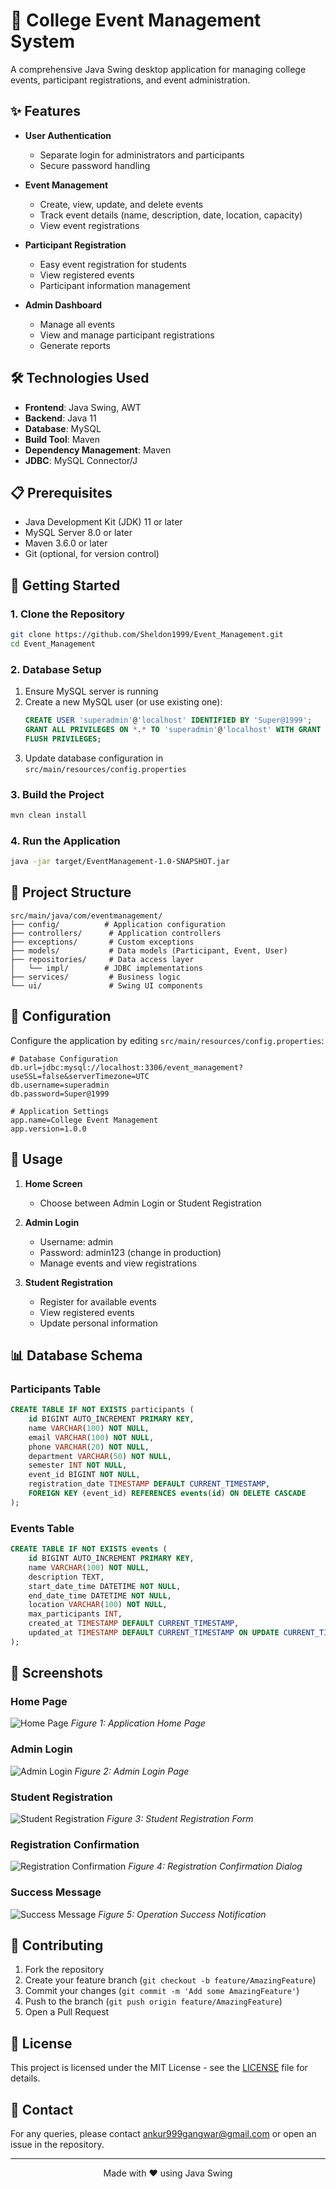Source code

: # 🎉 College Event Management System

A comprehensive Java Swing desktop application for managing college events, participant registrations, and event administration.

## ✨ Features

- **User Authentication**
  - Separate login for administrators and participants
  - Secure password handling

- **Event Management**
  - Create, view, update, and delete events
  - Track event details (name, description, date, location, capacity)
  - View event registrations

- **Participant Registration**
  - Easy event registration for students
  - View registered events
  - Participant information management

- **Admin Dashboard**
  - Manage all events
  - View and manage participant registrations
  - Generate reports

## 🛠️ Technologies Used

- **Frontend**: Java Swing, AWT
- **Backend**: Java 11
- **Database**: MySQL
- **Build Tool**: Maven
- **Dependency Management**: Maven
- **JDBC**: MySQL Connector/J

## 📋 Prerequisites

- Java Development Kit (JDK) 11 or later
- MySQL Server 8.0 or later
- Maven 3.6.0 or later
- Git (optional, for version control)

## 🚀 Getting Started

### 1. Clone the Repository
```bash
git clone https://github.com/Sheldon1999/Event_Management.git
cd Event_Management
```

### 2. Database Setup
1. Ensure MySQL server is running
2. Create a new MySQL user (or use existing one):
   ```sql
   CREATE USER 'superadmin'@'localhost' IDENTIFIED BY 'Super@1999';
   GRANT ALL PRIVILEGES ON *.* TO 'superadmin'@'localhost' WITH GRANT OPTION;
   FLUSH PRIVILEGES;
   ```
3. Update database configuration in `src/main/resources/config.properties`

### 3. Build the Project
```bash
mvn clean install
```

### 4. Run the Application
```bash
java -jar target/EventManagement-1.0-SNAPSHOT.jar
```

## 📂 Project Structure

```
src/main/java/com/eventmanagement/
├── config/          # Application configuration
├── controllers/      # Application controllers
├── exceptions/       # Custom exceptions
├── models/           # Data models (Participant, Event, User)
├── repositories/     # Data access layer
│   └── impl/        # JDBC implementations
├── services/         # Business logic
└── ui/               # Swing UI components
```

## 🔧 Configuration

Configure the application by editing `src/main/resources/config.properties`:

```properties
# Database Configuration
db.url=jdbc:mysql://localhost:3306/event_management?useSSL=false&serverTimezone=UTC
db.username=superadmin
db.password=Super@1999

# Application Settings
app.name=College Event Management
app.version=1.0.0
```

## 📝 Usage

1. **Home Screen**
   - Choose between Admin Login or Student Registration

2. **Admin Login**
   - Username: admin
   - Password: admin123 (change in production)
   - Manage events and view registrations

3. **Student Registration**
   - Register for available events
   - View registered events
   - Update personal information

## 📊 Database Schema

### Participants Table
```sql
CREATE TABLE IF NOT EXISTS participants (
    id BIGINT AUTO_INCREMENT PRIMARY KEY,
    name VARCHAR(100) NOT NULL,
    email VARCHAR(100) NOT NULL,
    phone VARCHAR(20) NOT NULL,
    department VARCHAR(50) NOT NULL,
    semester INT NOT NULL,
    event_id BIGINT NOT NULL,
    registration_date TIMESTAMP DEFAULT CURRENT_TIMESTAMP,
    FOREIGN KEY (event_id) REFERENCES events(id) ON DELETE CASCADE
);
```

### Events Table
```sql
CREATE TABLE IF NOT EXISTS events (
    id BIGINT AUTO_INCREMENT PRIMARY KEY,
    name VARCHAR(100) NOT NULL,
    description TEXT,
    start_date_time DATETIME NOT NULL,
    end_date_time DATETIME NOT NULL,
    location VARCHAR(100) NOT NULL,
    max_participants INT,
    created_at TIMESTAMP DEFAULT CURRENT_TIMESTAMP,
    updated_at TIMESTAMP DEFAULT CURRENT_TIMESTAMP ON UPDATE CURRENT_TIMESTAMP
);
```

## 📸 Screenshots

### Home Page
![Home Page](screenshots/version-1.0.0/home.png)
*Figure 1: Application Home Page*

### Admin Login
![Admin Login](screenshots/version-1.0.0/admin_login.png)
*Figure 2: Admin Login Page*

### Student Registration
![Student Registration](screenshots/version-1.0.0/student_registration.png)
*Figure 3: Student Registration Form*

### Registration Confirmation
![Registration Confirmation](screenshots/version-1.0.0/confirm.png)
*Figure 4: Registration Confirmation Dialog*

### Success Message
![Success Message](screenshots/version-1.0.0/success.png)
*Figure 5: Operation Success Notification*

## 🤝 Contributing

1. Fork the repository
2. Create your feature branch (`git checkout -b feature/AmazingFeature`)
3. Commit your changes (`git commit -m 'Add some AmazingFeature'`)
4. Push to the branch (`git push origin feature/AmazingFeature`)
5. Open a Pull Request

## 📄 License

This project is licensed under the MIT License - see the [LICENSE](LICENSE) file for details.

## 📧 Contact

For any queries, please contact ankur999gangwar@gmail.com or open an issue in the repository.

---

<div align="center">
  Made with ❤️ using Java Swing
</div>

____

**Exercise instructions**
Pull out all lines from the entries above in which the word "your" appears.

**Completed exercise**
2. Create your feature branch (`git checkout -b feature/AmazingFeature`)
3. Commit your changes (`git commit -m 'Add some AmazingFeature'`)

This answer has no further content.